Exercise materials =>
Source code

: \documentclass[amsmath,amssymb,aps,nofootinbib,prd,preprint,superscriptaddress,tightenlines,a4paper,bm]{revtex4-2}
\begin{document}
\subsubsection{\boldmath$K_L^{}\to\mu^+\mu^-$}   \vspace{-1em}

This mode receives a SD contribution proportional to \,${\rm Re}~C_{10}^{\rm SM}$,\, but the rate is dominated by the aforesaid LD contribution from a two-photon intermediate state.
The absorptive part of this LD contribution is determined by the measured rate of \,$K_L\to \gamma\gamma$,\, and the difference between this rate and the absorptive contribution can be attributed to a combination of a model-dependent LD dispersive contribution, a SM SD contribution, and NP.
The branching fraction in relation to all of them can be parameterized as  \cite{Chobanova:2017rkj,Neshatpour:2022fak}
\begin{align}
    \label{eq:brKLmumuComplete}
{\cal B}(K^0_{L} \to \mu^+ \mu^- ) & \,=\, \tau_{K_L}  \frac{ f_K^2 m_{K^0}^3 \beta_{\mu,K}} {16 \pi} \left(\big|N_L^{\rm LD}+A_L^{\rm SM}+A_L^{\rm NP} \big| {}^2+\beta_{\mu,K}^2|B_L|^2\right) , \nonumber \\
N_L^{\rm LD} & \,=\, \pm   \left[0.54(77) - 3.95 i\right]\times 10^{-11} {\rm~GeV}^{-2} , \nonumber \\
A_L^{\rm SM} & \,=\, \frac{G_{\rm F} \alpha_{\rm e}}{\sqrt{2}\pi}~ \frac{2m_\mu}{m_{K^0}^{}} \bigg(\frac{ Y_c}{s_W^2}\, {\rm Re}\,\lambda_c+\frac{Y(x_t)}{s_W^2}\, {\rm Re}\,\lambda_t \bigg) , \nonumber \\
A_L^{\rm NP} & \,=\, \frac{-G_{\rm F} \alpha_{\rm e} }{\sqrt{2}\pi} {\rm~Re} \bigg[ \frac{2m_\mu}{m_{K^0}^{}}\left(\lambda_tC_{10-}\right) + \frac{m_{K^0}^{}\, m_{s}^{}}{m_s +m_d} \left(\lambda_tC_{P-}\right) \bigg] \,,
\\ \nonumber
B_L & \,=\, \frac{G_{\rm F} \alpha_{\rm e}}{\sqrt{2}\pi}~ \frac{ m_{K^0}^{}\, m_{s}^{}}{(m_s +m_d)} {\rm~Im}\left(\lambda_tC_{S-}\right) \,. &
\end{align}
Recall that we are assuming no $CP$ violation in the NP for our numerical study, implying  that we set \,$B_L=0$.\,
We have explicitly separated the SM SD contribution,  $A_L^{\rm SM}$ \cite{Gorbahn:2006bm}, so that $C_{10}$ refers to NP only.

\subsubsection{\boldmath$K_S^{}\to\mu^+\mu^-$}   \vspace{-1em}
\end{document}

---

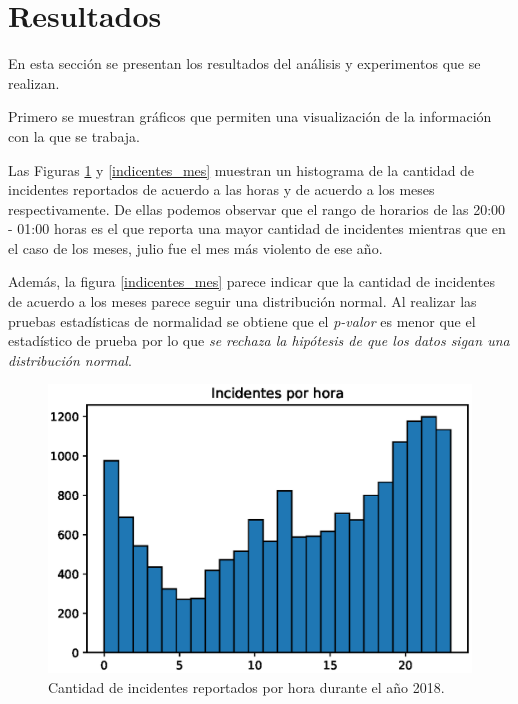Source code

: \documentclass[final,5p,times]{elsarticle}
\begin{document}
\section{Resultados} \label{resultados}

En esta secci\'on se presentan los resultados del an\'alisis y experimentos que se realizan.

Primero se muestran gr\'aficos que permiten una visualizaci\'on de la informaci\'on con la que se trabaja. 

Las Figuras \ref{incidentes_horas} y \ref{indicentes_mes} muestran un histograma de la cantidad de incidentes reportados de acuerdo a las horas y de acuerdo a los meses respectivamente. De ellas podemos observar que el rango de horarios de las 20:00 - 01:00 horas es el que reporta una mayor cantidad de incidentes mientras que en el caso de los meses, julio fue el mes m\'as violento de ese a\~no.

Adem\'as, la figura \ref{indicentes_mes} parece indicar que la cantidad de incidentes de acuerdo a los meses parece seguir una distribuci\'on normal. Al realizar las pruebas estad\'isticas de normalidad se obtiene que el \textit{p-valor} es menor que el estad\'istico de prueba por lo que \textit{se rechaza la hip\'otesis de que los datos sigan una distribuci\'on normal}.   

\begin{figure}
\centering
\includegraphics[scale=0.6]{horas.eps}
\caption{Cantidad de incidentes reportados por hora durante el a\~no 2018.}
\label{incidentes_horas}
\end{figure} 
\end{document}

==

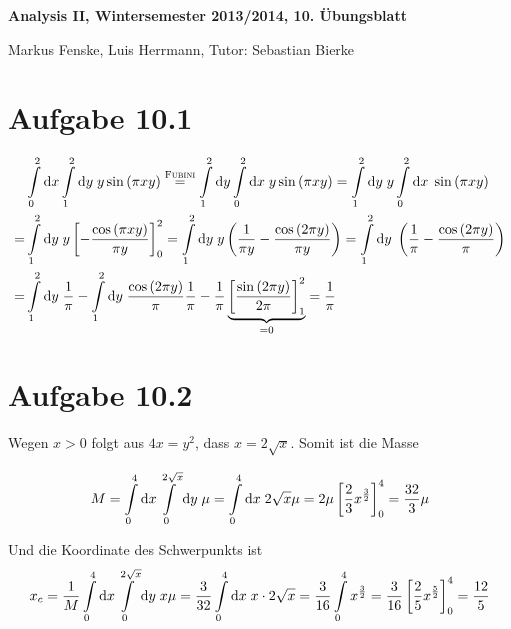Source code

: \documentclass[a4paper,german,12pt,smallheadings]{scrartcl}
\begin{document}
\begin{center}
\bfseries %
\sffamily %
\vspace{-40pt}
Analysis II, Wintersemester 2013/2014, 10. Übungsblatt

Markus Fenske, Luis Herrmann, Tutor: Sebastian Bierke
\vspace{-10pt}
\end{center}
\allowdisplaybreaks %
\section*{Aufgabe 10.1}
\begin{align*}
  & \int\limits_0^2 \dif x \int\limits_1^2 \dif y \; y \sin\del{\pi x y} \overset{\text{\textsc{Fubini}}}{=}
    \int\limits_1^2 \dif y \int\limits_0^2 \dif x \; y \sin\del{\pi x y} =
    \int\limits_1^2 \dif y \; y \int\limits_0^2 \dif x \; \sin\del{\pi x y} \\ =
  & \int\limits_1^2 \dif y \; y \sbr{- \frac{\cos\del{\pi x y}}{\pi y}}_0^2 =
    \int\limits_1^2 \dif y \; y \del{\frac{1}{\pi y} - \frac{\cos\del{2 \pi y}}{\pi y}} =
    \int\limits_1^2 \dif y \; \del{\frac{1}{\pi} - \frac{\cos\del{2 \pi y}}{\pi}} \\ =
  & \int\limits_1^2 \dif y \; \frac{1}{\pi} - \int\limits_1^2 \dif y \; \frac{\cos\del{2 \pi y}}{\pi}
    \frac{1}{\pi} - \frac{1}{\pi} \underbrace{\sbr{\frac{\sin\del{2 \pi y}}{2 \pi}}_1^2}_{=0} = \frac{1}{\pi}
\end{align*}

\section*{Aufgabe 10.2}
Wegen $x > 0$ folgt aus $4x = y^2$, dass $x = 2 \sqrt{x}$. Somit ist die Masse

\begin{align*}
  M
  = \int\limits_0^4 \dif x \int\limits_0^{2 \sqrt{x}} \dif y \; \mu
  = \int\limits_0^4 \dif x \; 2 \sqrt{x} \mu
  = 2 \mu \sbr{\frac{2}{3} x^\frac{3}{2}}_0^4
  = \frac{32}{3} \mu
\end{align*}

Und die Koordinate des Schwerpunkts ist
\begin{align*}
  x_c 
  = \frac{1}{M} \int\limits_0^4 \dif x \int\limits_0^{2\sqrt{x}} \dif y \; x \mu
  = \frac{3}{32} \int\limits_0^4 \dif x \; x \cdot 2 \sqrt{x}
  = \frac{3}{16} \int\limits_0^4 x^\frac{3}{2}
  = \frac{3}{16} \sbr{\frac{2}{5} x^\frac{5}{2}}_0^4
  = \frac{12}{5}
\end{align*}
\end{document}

Required work => Reply with every line of the listing that has the string "vspace".

Result of this exercise =>
\subsubsection{\boldmath$K_L^{}\to\mu^+\mu^-$}   \vspace{-1em}
\subsubsection{\boldmath$K_S^{}\to\mu^+\mu^-$}   \vspace{-1em}
\vspace{-40pt}
\vspace{-10pt}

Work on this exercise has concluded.